** Task directions **
Check each line of the data for "documentclass", and copy the ones that have it.

Collected data:
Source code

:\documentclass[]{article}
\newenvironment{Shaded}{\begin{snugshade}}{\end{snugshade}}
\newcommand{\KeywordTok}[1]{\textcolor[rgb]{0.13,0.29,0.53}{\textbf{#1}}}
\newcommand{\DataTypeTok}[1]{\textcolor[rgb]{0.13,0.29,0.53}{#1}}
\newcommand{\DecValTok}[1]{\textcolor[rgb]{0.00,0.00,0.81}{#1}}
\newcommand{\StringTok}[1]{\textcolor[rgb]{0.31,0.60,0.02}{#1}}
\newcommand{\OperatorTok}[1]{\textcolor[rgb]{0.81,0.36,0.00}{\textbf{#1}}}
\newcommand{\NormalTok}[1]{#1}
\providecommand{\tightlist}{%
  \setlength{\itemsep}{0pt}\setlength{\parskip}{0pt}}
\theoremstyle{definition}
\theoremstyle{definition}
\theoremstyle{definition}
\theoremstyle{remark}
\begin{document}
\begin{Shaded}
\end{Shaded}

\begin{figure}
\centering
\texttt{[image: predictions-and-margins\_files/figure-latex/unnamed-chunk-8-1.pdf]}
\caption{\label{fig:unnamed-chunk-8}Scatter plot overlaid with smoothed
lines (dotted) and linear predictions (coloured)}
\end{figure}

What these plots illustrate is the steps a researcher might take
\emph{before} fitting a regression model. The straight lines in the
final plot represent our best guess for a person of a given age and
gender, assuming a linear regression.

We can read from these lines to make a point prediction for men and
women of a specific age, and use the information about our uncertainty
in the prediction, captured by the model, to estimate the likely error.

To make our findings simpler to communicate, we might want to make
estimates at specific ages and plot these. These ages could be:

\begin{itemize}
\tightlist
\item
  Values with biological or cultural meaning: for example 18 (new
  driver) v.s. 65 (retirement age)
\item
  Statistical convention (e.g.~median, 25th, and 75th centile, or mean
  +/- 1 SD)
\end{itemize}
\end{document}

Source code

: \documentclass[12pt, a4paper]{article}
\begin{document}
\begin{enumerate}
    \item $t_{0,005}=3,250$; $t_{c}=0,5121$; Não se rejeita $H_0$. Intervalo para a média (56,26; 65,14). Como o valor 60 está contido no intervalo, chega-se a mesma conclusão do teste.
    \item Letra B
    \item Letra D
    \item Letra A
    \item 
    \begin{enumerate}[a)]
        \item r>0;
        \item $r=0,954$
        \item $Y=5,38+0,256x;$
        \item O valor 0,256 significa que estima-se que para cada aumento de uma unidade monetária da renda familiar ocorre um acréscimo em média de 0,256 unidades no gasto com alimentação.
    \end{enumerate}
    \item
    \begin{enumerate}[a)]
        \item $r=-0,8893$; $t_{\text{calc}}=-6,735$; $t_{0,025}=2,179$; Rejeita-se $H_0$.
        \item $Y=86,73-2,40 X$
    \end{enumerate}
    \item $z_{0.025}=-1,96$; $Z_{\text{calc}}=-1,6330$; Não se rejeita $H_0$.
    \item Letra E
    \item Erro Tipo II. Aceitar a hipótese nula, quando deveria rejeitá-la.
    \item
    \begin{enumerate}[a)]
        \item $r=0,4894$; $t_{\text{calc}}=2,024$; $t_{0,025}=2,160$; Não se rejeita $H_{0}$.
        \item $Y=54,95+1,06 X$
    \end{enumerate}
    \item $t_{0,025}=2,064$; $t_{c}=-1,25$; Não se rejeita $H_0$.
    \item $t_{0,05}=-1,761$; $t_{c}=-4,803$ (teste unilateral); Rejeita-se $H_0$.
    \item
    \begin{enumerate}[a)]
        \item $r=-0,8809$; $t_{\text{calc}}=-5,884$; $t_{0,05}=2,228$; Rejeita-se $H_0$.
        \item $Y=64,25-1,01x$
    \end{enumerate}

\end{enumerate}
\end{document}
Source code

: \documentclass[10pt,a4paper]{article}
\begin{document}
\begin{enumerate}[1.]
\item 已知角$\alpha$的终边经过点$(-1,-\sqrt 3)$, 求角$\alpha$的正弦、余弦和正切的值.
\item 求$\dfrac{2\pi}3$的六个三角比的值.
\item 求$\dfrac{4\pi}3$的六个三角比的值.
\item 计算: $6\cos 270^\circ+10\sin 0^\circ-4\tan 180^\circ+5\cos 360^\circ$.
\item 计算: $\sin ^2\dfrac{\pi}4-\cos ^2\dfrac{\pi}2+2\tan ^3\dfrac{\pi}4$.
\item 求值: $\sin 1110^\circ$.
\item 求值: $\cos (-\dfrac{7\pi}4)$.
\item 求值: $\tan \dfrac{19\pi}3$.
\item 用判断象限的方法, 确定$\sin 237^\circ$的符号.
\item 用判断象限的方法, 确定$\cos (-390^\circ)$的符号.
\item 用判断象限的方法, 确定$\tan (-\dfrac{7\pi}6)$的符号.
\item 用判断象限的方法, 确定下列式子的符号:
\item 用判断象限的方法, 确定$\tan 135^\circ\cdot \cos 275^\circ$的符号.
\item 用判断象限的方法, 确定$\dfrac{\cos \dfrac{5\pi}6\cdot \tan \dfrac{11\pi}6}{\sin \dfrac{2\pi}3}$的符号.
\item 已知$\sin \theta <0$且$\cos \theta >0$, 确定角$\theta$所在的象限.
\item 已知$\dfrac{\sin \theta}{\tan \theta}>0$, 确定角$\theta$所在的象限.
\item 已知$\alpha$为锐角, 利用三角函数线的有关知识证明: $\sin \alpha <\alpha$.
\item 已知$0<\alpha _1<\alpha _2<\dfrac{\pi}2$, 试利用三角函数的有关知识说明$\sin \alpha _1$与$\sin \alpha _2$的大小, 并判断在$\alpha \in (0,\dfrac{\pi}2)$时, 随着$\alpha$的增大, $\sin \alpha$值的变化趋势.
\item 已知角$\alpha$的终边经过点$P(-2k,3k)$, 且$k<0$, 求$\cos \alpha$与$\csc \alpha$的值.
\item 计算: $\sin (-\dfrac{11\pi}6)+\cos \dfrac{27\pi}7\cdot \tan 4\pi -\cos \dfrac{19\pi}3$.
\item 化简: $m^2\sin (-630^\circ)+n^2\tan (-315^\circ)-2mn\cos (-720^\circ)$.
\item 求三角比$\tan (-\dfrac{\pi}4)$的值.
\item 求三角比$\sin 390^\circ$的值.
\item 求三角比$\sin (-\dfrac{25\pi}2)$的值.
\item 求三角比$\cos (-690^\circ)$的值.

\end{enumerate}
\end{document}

** Response to this task **
:\documentclass[]{article}
: \documentclass[12pt, a4paper]{article}
: \documentclass[10pt,a4paper]{article}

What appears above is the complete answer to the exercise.